WHAT YOU NEED TO DO -> Repeat the following entries verbatim, apart from the pictures.

------------------------------------------------------------

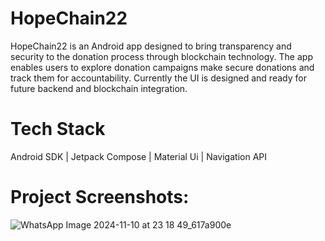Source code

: ﻿# HopeChain22

 HopeChain22 is an Android app designed to bring transparency and security to the donation process through blockchain technology. The app enables users to explore donation campaigns make secure donations and track them for accountability. Currently the UI is designed and ready for future backend and blockchain integration.

# Tech Stack
 Android SDK | Jetpack Compose | Material Ui | Navigation API
 




 


 #  Project Screenshots:
 
![WhatsApp Image 2024-11-10 at 23 18 49_617a900e](https://github.com/user-attachments/assets/d3fea8b6-5841-4e6e-b89b-e9d4dabf3a66)
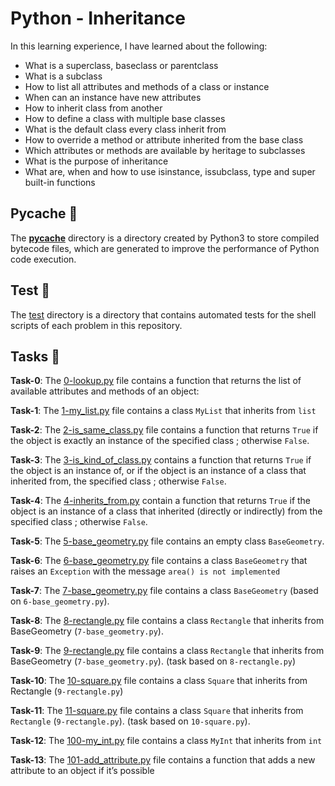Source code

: #  Python - Inheritance

In this learning experience, I have learned about the following:
- What is a superclass, baseclass or parentclass
- What is a subclass
- How to list all attributes and methods of a class or instance
- When can an instance have new attributes
- How to inherit class from another
- How to define a class with multiple base classes
- What is the default class every class inherit from
- How to override a method or attribute inherited from the base class
- Which attributes or methods are available by heritage to subclasses
- What is the purpose of inheritance
- What are, when and how to use isinstance, issubclass, type and super built-in functions

## __Pycache__ :file_folder:

The [__pycache__](./__pycache__) directory is a directory created by Python3 to store compiled bytecode files, which are generated to improve the performance of Python code execution.

## Test :file_folder:

The [test](./test/) directory is a directory that contains automated tests for the shell scripts of each problem in this repository.

## Tasks :page_with_curl:

**Task-0**: The [0-lookup.py](./0-lookup.py) file contains a function that returns the list of available attributes and methods of an object:

**Task-1**: The [1-my_list.py](./1-my_list.py) file contains a class `MyList` that inherits from `list`

**Task-2**: The [2-is_same_class.py](./2-is_same_class.py) file contains a function that returns `True` if the object is exactly an instance of the specified class ; otherwise `False`.

**Task-3**: The [3-is_kind_of_class.py](./3-is_kind_of_class.py) contains a function that returns `True` if the object is an instance of, or if the object is an instance of a class that inherited from, the specified class ; otherwise `False`.

**Task-4**: The [4-inherits_from.py](./4-inherits_from.py) contain a function that returns `True` if the object is an instance of a class that inherited (directly or indirectly) from the specified class ; otherwise `False`.

**Task-5**: The [5-base_geometry.py](./5-base_geometry.py) file contains an empty class `BaseGeometry`.

**Task-6**: The [6-base_geometry.py](./6-base_geometry.py) file contains a class `BaseGeometry` that raises an `Exception` with the message `area() is not implemented`

**Task-7**: The [7-base_geometry.py](./7-base_geometry.py) file contains a class `BaseGeometry` (based on `6-base_geometry.py`).

**Task-8**: The [8-rectangle.py](./8-rectangle.py) file contains  a class `Rectangle` that inherits from BaseGeometry (`7-base_geometry.py`).

**Task-9**: The [9-rectangle.py](./9-rectangle.py) file contains a class `Rectangle` that inherits from BaseGeometry (`7-base_geometry.py`). (task based on `8-rectangle.py`)

**Task-10**: The [10-square.py](./10-square.py) file contains a class `Square` that inherits from Rectangle (`9-rectangle.py`)

**Task-11**: The [11-square.py](./11-square.py) file contains a class `Square` that inherits from `Rectangle` (`9-rectangle.py`). (task based on `10-square.py`).

**Task-12**: The [100-my_int.py](./100-my_int.py) file contains a class `MyInt` that inherits from `int`

**Task-13**: The [101-add_attribute.py](./101-add_attribute.py) file contains a function that adds a new attribute to an object if it’s possible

------------------------------------------------------------

OUTPUT OF THE EXERCISE ->
Source code

: ﻿# HopeChain22

 HopeChain22 is an Android app designed to bring transparency and security to the donation process through blockchain technology. The app enables users to explore donation campaigns make secure donations and track them for accountability. Currently the UI is designed and ready for future backend and blockchain integration.

# Tech Stack
 Android SDK | Jetpack Compose | Material Ui | Navigation API
 




 


 #  Project Screenshots:
 
![WhatsApp Image 2024-11-10 at 23 18 49_617a900e](https://github.com/user-attachments/assets/d3fea8b6-5841-4e6e-b89b-e9d4dabf3a66)
Source code

: #  Python - Inheritance

In this learning experience, I have learned about the following:
- What is a superclass, baseclass or parentclass
- What is a subclass
- How to list all attributes and methods of a class or instance
- When can an instance have new attributes
- How to inherit class from another
- How to define a class with multiple base classes
- What is the default class every class inherit from
- How to override a method or attribute inherited from the base class
- Which attributes or methods are available by heritage to subclasses
- What is the purpose of inheritance
- What are, when and how to use isinstance, issubclass, type and super built-in functions

## __Pycache__ :file_folder:

The [__pycache__](./__pycache__) directory is a directory created by Python3 to store compiled bytecode files, which are generated to improve the performance of Python code execution.

## Test :file_folder:

The [test](./test/) directory is a directory that contains automated tests for the shell scripts of each problem in this repository.

## Tasks :page_with_curl:

**Task-0**: The [0-lookup.py](./0-lookup.py) file contains a function that returns the list of available attributes and methods of an object:

**Task-1**: The [1-my_list.py](./1-my_list.py) file contains a class `MyList` that inherits from `list`

**Task-2**: The [2-is_same_class.py](./2-is_same_class.py) file contains a function that returns `True` if the object is exactly an instance of the specified class ; otherwise `False`.

**Task-3**: The [3-is_kind_of_class.py](./3-is_kind_of_class.py) contains a function that returns `True` if the object is an instance of, or if the object is an instance of a class that inherited from, the specified class ; otherwise `False`.

**Task-4**: The [4-inherits_from.py](./4-inherits_from.py) contain a function that returns `True` if the object is an instance of a class that inherited (directly or indirectly) from the specified class ; otherwise `False`.

**Task-5**: The [5-base_geometry.py](./5-base_geometry.py) file contains an empty class `BaseGeometry`.

**Task-6**: The [6-base_geometry.py](./6-base_geometry.py) file contains a class `BaseGeometry` that raises an `Exception` with the message `area() is not implemented`

**Task-7**: The [7-base_geometry.py](./7-base_geometry.py) file contains a class `BaseGeometry` (based on `6-base_geometry.py`).

**Task-8**: The [8-rectangle.py](./8-rectangle.py) file contains  a class `Rectangle` that inherits from BaseGeometry (`7-base_geometry.py`).

**Task-9**: The [9-rectangle.py](./9-rectangle.py) file contains a class `Rectangle` that inherits from BaseGeometry (`7-base_geometry.py`). (task based on `8-rectangle.py`)

**Task-10**: The [10-square.py](./10-square.py) file contains a class `Square` that inherits from Rectangle (`9-rectangle.py`)

**Task-11**: The [11-square.py](./11-square.py) file contains a class `Square` that inherits from `Rectangle` (`9-rectangle.py`). (task based on `10-square.py`).

**Task-12**: The [100-my_int.py](./100-my_int.py) file contains a class `MyInt` that inherits from `int`

**Task-13**: The [101-add_attribute.py](./101-add_attribute.py) file contains a function that adds a new attribute to an object if it’s possible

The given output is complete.